“O que você faria por mil dólares?”, pergunta a ex-stripper Dorothy (Constance Wu) à jornalista Elizabeth (Julia Stiles) em um ponto-chave de “As Golpistas”. A entrevistada em seguida complementa: “sua resposta obviamente depende do que você tem e do que você precisa”. A ideia, se não resume o filme de Lorene Scafaria, ao menos serve como fio condutor para uma trama que tenta abordar desigualdades e agruras do capitalismo com uma história real.
O filme começa em 2007, com Dorothy em seus primeiros dias como stripper. Sem experiência e à mercê de homens que sempre ficam com parte do que ela arrecada, a jovem se aproxima da veterana Ramona (Jennifer Lopez), uma experiente dançarina que a ensina não apenas como dançar, mas também técnicas para identificar bem os homens mais dispostos a gastar dinheiro na boate.
As coisas caminharam bem para a dupla, mas a crise econômica de 2008 mudou tudo.

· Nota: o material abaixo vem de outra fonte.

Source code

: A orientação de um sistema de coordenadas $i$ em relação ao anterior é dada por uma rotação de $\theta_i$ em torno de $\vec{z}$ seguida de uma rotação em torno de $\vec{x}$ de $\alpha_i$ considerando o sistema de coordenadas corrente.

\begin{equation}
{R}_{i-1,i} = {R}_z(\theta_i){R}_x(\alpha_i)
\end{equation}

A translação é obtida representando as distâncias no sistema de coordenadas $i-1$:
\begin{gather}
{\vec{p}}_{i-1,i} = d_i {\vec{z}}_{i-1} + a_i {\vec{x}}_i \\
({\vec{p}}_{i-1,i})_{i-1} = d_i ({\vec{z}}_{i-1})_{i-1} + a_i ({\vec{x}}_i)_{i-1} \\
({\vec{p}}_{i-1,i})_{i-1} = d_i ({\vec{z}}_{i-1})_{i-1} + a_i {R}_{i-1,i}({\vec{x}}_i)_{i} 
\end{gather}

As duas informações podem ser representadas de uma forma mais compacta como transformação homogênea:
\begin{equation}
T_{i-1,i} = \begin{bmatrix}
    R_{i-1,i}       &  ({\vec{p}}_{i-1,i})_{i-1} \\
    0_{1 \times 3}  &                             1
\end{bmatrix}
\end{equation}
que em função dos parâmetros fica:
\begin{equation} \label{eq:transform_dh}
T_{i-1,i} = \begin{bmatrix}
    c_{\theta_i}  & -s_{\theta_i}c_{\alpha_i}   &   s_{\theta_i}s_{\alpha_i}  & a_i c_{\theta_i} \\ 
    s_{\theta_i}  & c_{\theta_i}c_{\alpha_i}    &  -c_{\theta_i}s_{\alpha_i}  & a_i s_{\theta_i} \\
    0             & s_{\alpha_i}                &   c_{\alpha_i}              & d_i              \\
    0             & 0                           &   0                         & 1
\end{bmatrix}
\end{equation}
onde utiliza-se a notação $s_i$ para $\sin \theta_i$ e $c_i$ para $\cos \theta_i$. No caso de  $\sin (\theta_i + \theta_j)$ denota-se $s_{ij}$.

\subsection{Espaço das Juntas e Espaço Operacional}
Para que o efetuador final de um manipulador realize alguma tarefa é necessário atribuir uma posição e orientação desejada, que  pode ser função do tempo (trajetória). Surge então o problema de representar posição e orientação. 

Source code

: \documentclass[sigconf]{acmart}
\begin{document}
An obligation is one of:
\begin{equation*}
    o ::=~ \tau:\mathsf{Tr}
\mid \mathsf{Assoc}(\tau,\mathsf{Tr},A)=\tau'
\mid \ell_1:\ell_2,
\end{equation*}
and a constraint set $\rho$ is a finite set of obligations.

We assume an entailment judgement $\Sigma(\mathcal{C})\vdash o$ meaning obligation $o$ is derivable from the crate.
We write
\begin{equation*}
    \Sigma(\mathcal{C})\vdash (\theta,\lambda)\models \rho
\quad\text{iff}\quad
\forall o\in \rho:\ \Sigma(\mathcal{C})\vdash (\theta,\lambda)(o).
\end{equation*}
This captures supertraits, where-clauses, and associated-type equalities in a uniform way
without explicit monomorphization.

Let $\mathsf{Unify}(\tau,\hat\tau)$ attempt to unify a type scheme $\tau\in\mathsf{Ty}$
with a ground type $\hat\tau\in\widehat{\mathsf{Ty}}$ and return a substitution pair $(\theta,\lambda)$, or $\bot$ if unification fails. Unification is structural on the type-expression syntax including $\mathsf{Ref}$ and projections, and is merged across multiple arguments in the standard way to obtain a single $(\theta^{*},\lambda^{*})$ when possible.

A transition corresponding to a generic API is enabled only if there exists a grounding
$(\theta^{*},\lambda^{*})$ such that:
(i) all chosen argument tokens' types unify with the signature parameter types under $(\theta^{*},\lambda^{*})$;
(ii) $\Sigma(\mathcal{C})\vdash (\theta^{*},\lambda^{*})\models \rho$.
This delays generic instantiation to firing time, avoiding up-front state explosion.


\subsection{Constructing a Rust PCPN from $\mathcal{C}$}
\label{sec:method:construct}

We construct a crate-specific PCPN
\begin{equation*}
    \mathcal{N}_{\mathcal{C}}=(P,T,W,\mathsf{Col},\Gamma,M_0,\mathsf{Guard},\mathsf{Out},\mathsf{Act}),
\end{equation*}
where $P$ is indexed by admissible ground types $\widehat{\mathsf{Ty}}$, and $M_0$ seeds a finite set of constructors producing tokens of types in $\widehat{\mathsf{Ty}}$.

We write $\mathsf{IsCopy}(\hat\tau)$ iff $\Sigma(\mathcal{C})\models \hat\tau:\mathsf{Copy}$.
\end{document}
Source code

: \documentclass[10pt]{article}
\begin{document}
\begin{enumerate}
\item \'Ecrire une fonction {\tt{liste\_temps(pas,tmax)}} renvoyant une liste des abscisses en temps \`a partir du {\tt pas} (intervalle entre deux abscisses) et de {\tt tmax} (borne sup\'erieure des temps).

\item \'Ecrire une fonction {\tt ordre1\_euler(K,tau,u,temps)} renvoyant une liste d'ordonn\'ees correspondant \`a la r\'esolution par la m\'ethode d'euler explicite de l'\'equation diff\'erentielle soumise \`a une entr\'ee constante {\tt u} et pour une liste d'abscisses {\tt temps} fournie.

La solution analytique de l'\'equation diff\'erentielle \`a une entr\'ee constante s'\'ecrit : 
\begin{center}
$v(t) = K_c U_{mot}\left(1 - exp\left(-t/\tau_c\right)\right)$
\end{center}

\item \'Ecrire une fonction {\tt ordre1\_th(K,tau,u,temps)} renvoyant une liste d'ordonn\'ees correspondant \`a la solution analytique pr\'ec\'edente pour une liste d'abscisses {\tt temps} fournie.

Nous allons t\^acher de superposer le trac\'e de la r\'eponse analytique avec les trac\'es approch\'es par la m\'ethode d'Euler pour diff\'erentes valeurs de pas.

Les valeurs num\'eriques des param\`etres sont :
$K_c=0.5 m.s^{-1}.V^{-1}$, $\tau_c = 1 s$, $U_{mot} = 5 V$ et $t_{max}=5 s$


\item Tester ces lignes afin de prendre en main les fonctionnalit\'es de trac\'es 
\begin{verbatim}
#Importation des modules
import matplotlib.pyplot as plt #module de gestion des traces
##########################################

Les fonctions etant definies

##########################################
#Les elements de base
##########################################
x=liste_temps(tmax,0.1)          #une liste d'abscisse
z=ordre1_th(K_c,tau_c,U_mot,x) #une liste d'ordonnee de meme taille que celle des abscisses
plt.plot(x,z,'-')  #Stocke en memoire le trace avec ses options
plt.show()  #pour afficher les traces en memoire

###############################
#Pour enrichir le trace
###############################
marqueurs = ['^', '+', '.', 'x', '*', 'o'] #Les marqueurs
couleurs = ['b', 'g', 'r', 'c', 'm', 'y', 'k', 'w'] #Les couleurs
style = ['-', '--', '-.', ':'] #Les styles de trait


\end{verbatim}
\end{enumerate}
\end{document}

Como os maiores clientes das dançarinas eram executivos de Wall Street, que gastavam rios de dinheiros nas boates, a crise afugentou a clientela e as obrigou a procurar uma nova forma de manter o estilo de vida que tinham conquistado. A nova estratégia consistia em drogar os homens e estourar os limites de seus cartões de crédito.
Baseado numa matéria publicada na revista “The Cut” em dezembro de 2015, “As Golpistas” é um filme bem redondo, com três atos definidíssimos e atuações que seguram toda a carga da trama. Jennifer Lopez e Constance Wu se entregam totalmente a seus papéis conferindo identidade a suas personagens. Ramona é uma estrela, acostumada a tudo e todos circulando ao seu redor; ela abraça Dorothy e as duas desenvolvem uma relação próxima, quase de dependência.
O grande desafio da diretora é fazer o público criar empatia por suas protagonistas. As strippers, mesmo quando os golpes ganham contornos criminosos, não são tratadas como bandidas - durante a maior parte do tempo são os homens os vilões da trama. Praticamente todos os homens que surgem em tela são deploráveis, o que faz o público quase acreditar que eles talvez mereçam aquele golpe. A escolha de Scafaria é questionável, uma pequena trapaça, mas funciona para aproximar o público de Ramona e Dorothy.
Estrutura narrativa
“As Golpistas” tem estrutura parecida à do clássico “Os Bons Companheiros” (1990), de Martin Scorsese. É pelas falas de Dorothy à jornalista que vamos conhecendo a história e seus detalhes. Enquanto ela e Ramona são bem desenvolvidas, toda a relação com as outras strippers parece forçada. Elas formam uma espécie de família, são próximas, comemoram até o Natal juntos em uma bela cena, mas tudo gira em torno das duas protagonistas, o que nos faz com que não nos importemos com ninguém além delas - até um personagem central na reviravolta da trama é deixado completamente de lado, o filme, afinal, não é sobre ele.
Lorene Scafabria faz excelente trabalho ao praticamente tirar o sexo de pauta. A diretora trata a dança muito mais como exercício de técnica e força do que como algo sensual. A cineasta também tem a sensibilidade de não erotizar as dançarinas (mesmo as coadjuvantes), conferindo ao filme um aspecto mais artístico e por vezes quase documental.
Falta, porém, algo que torne “As Golpistas” único. Falta, por exemplo, desenvolver melhor o questionamento que abre este texto, assim como outras frases de efeito proferidas durante o filme ("o país inteiro é uma grande boate de strip"). Talvez, na verdade, falte tempo para o espectador mergulhar mais em uma história tão interessante. Ao fim, “As Golpistas” é um bom filme, com excelentes atuações de sua dupla de protagonistas. Uma história real sobre ambição e poder contada como um bom filme de assalto.